Where a line below contains "this", count it. Reply with the total only.

[Start of Attachment]

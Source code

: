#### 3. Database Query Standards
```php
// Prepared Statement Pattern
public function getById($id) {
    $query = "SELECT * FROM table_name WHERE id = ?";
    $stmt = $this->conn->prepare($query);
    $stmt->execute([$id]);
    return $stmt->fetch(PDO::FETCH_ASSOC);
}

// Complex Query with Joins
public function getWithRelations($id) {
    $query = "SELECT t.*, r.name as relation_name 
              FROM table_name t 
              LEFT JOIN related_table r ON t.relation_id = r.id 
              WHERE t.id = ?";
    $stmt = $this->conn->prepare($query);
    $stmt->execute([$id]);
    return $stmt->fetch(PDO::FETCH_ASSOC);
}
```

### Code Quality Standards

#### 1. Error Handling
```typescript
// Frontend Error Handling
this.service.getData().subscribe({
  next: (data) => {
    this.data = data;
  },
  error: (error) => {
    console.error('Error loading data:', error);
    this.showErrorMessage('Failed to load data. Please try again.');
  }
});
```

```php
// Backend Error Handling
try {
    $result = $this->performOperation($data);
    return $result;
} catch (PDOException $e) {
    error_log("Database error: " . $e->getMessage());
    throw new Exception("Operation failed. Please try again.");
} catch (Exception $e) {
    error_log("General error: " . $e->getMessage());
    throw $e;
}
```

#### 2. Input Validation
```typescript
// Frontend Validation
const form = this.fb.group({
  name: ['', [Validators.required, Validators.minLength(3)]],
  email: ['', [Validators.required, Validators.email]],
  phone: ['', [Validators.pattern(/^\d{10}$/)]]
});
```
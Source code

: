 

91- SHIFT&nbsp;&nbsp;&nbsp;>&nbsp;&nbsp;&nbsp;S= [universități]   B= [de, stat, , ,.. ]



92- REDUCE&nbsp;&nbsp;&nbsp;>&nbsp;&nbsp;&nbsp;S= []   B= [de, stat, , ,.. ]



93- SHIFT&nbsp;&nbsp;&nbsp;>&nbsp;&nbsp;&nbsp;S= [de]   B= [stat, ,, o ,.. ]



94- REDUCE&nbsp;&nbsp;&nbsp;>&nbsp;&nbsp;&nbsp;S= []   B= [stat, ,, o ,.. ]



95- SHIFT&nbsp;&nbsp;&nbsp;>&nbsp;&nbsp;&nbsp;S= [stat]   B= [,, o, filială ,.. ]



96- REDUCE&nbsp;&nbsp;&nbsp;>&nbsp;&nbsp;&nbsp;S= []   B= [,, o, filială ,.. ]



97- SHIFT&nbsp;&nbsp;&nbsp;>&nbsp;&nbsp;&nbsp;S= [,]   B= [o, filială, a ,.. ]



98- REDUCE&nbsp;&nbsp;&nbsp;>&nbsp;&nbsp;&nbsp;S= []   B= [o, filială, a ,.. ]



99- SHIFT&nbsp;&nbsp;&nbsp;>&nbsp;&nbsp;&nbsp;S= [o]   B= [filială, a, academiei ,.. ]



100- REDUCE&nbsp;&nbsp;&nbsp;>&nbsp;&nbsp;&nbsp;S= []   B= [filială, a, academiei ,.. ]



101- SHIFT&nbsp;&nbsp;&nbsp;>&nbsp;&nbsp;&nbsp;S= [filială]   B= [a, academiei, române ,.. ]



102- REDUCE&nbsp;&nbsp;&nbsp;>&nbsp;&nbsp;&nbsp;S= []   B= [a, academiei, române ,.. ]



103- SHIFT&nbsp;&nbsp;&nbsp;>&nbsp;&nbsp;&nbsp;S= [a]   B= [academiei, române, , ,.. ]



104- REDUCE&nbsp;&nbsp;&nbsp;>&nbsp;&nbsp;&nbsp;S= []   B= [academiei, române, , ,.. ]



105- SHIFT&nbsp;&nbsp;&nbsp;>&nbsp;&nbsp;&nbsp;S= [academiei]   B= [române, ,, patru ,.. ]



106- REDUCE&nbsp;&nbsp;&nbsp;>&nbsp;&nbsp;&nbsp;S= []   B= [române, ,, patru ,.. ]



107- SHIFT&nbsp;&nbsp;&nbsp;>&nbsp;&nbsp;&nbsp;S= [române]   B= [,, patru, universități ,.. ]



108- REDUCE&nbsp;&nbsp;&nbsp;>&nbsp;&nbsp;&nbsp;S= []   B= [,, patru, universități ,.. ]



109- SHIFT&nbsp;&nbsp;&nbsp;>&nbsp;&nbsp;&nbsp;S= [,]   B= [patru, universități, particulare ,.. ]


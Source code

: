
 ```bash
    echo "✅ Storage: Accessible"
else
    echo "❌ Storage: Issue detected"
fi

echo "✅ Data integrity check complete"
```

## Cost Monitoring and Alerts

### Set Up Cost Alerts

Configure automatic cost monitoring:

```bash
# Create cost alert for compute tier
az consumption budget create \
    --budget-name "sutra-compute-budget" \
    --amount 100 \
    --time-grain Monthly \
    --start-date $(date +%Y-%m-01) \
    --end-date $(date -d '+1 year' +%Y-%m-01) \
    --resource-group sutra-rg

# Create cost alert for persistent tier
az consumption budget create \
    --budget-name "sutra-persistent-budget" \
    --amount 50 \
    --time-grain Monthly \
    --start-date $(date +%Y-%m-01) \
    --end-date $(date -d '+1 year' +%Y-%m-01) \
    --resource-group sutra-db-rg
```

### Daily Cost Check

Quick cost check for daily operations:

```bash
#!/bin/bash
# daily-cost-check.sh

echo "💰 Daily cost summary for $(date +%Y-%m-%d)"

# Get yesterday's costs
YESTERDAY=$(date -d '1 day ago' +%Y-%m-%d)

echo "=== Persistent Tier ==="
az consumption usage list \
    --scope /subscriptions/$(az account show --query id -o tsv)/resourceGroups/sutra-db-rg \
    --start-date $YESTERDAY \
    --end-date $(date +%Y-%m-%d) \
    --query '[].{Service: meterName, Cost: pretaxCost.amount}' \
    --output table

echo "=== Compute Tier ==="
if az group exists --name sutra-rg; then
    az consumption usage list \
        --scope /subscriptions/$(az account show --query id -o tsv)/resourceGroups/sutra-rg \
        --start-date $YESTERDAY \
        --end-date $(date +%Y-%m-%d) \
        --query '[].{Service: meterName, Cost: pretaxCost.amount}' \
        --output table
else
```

[End of Attachment]

EXERCISE OUTPUT: 7